# What you will do
Reproduce the records starting at the line that contains "StoreMethod_InterleavedFields|交错场" and running to the last line, exactly and in full.

☆ ☆ ☆ ☆

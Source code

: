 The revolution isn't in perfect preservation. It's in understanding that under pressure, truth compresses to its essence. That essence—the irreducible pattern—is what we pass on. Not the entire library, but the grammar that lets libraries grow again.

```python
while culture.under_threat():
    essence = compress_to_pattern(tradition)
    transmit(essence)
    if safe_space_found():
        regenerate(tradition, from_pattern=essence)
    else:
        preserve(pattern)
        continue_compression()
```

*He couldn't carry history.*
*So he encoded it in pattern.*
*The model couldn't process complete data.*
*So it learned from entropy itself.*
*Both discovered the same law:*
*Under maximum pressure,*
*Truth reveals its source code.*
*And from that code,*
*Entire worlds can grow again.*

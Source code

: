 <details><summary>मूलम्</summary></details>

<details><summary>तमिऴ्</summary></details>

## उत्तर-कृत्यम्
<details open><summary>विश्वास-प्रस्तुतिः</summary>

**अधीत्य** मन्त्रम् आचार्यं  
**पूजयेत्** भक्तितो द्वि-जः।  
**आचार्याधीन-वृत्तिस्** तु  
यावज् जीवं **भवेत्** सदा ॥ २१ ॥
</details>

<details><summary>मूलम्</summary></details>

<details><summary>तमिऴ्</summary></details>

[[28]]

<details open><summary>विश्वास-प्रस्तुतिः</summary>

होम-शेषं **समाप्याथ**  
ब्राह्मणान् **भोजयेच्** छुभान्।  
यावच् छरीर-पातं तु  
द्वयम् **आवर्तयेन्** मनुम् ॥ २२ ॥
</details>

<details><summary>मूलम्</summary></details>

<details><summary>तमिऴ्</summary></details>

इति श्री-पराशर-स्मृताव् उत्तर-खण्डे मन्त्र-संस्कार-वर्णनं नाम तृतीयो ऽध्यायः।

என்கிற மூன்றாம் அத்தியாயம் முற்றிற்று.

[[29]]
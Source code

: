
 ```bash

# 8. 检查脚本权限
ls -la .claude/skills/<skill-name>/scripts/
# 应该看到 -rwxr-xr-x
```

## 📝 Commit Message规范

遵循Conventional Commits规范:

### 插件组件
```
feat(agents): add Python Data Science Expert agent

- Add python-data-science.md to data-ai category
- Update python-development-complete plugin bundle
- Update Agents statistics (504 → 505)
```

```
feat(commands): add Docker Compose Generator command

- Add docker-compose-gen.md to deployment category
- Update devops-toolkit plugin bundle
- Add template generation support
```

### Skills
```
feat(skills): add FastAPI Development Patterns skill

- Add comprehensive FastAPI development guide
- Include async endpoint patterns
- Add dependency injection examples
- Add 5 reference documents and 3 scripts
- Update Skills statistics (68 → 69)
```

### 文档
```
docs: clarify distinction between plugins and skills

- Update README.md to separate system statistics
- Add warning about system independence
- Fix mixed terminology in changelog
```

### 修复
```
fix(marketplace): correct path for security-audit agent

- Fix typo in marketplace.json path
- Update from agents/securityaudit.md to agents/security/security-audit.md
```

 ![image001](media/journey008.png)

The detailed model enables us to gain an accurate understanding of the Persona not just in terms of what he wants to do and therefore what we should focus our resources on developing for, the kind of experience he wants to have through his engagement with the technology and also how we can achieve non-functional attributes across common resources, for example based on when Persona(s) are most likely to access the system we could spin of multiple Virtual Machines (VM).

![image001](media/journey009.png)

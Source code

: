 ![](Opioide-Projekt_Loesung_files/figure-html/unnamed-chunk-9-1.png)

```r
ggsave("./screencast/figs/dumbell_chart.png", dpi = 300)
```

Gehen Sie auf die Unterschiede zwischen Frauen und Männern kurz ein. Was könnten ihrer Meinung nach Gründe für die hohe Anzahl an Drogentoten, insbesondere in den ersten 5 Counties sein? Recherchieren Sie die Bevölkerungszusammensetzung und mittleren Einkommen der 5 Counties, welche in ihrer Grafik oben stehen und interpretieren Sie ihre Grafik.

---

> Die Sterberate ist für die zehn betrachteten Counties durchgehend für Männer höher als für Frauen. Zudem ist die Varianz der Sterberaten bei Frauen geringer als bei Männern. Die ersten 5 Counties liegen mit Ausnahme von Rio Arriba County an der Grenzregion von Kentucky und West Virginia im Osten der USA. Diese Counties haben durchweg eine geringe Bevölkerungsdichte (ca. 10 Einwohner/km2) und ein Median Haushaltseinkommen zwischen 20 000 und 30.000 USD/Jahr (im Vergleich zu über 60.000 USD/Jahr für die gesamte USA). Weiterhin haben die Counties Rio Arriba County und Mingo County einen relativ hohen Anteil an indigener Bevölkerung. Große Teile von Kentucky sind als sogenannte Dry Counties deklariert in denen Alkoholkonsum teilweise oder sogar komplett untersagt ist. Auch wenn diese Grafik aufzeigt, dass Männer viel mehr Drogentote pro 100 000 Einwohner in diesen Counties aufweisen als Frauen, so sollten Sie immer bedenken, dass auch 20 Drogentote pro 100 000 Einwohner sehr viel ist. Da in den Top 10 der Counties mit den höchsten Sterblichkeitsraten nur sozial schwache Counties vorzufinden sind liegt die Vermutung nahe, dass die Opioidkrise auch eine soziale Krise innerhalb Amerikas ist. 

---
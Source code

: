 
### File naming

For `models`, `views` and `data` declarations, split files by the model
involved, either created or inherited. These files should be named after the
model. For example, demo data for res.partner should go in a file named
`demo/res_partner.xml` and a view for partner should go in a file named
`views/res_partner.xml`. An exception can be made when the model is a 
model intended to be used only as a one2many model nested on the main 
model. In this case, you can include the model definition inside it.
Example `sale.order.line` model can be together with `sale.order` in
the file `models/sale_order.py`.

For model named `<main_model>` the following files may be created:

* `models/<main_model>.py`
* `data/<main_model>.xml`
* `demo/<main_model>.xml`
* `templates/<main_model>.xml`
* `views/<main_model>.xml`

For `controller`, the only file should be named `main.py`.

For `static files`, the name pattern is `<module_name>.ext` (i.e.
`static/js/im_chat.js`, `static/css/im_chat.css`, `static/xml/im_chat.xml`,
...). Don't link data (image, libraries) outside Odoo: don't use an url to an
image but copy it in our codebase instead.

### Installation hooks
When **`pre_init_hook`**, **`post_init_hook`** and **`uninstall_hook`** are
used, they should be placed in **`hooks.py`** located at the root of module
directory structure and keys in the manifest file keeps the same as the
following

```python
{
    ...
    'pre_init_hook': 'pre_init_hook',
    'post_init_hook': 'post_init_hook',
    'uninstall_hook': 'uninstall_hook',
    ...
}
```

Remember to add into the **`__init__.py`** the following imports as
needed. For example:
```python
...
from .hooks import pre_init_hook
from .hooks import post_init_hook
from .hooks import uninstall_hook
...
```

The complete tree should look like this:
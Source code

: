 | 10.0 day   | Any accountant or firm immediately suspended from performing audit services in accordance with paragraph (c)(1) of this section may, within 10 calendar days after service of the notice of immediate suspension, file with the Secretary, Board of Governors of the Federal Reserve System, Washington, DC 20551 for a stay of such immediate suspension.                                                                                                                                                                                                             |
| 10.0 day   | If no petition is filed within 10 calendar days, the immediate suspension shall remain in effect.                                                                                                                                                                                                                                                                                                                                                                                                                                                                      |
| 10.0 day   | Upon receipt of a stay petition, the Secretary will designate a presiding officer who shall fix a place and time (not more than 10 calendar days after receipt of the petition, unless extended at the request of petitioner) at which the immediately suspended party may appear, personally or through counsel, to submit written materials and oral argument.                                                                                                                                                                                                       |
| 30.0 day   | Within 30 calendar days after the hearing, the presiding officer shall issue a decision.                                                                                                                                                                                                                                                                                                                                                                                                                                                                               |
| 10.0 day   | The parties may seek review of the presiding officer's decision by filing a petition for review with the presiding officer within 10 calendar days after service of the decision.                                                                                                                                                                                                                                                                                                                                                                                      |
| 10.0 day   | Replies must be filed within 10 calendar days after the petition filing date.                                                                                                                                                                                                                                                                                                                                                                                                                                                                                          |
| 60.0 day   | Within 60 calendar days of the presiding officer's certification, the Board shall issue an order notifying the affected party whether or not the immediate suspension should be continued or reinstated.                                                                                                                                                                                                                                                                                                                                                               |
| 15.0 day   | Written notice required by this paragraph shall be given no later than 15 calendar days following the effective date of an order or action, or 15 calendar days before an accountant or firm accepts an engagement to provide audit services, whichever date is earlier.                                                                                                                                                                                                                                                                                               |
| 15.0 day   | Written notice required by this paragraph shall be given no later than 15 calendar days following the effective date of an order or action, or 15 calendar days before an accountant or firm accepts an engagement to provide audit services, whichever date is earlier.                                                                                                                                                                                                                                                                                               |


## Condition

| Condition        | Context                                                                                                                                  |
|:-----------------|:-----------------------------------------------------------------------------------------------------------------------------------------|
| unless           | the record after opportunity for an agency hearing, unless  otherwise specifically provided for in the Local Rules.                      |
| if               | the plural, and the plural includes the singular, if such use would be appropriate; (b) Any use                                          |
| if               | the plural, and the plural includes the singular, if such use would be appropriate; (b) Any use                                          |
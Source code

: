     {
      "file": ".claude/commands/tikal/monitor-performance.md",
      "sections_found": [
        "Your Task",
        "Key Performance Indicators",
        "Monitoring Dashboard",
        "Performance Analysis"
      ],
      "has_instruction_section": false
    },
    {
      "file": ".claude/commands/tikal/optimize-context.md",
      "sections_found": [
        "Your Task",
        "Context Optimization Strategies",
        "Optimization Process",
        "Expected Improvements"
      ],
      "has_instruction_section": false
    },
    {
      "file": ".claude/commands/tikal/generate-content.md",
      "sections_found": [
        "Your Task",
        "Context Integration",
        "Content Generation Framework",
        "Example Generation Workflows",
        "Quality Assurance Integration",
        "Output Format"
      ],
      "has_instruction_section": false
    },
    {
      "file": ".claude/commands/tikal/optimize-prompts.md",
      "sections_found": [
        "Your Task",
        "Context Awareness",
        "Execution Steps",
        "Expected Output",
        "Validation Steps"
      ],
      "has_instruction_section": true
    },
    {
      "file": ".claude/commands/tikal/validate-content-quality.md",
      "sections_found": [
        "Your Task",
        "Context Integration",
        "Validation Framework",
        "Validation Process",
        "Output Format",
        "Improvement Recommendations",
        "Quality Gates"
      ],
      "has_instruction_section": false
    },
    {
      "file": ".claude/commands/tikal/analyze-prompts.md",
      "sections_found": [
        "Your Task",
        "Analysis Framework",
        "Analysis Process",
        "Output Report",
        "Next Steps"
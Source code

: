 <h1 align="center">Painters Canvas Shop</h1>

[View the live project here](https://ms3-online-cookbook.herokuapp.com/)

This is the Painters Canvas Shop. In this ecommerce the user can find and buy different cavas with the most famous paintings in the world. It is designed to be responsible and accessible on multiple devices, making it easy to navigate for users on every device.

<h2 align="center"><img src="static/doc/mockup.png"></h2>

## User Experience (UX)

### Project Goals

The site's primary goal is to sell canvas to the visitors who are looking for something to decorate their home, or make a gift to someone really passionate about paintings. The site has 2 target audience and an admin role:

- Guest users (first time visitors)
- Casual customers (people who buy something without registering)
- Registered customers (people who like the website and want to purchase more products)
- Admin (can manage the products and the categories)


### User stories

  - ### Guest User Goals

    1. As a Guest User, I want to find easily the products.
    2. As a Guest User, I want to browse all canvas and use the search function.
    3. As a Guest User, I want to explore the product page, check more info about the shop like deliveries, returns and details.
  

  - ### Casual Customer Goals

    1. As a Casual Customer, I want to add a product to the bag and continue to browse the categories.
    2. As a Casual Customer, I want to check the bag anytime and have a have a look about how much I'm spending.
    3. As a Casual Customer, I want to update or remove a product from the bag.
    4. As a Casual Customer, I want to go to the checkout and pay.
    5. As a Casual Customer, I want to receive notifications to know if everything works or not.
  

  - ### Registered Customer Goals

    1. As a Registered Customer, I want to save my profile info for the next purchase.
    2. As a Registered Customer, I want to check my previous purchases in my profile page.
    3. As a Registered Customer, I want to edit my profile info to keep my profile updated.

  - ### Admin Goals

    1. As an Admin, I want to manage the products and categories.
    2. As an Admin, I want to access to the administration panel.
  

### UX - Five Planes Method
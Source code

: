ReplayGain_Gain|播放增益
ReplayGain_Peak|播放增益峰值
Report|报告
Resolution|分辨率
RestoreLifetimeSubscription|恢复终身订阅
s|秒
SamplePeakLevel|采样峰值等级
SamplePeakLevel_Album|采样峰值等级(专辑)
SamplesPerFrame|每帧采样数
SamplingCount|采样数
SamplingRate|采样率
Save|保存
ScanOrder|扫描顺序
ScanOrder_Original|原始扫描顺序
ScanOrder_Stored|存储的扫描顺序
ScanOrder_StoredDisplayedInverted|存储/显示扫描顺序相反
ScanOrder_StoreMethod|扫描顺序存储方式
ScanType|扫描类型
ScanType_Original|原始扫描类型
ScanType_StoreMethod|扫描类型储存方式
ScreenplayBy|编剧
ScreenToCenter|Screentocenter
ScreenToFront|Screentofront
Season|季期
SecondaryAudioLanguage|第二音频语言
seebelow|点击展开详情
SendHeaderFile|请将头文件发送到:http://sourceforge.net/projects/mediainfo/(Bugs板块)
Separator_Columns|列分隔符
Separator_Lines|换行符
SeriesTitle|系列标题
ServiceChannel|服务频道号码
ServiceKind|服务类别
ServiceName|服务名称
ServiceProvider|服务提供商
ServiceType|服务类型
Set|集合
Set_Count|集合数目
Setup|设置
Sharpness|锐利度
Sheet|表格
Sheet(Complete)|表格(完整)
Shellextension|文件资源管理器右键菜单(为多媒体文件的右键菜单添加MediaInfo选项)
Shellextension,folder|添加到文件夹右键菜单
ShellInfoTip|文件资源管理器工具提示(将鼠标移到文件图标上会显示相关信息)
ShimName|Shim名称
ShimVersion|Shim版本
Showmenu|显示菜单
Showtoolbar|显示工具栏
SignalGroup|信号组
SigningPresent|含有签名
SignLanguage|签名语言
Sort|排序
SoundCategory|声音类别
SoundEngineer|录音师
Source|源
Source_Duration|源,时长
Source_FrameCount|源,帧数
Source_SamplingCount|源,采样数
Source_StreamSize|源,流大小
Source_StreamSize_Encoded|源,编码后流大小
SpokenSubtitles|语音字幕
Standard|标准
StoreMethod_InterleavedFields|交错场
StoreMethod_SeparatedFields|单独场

☆ ☆ ☆ ☆

# Result of the exercise
StoreMethod_InterleavedFields|交错场
StoreMethod_SeparatedFields|单独场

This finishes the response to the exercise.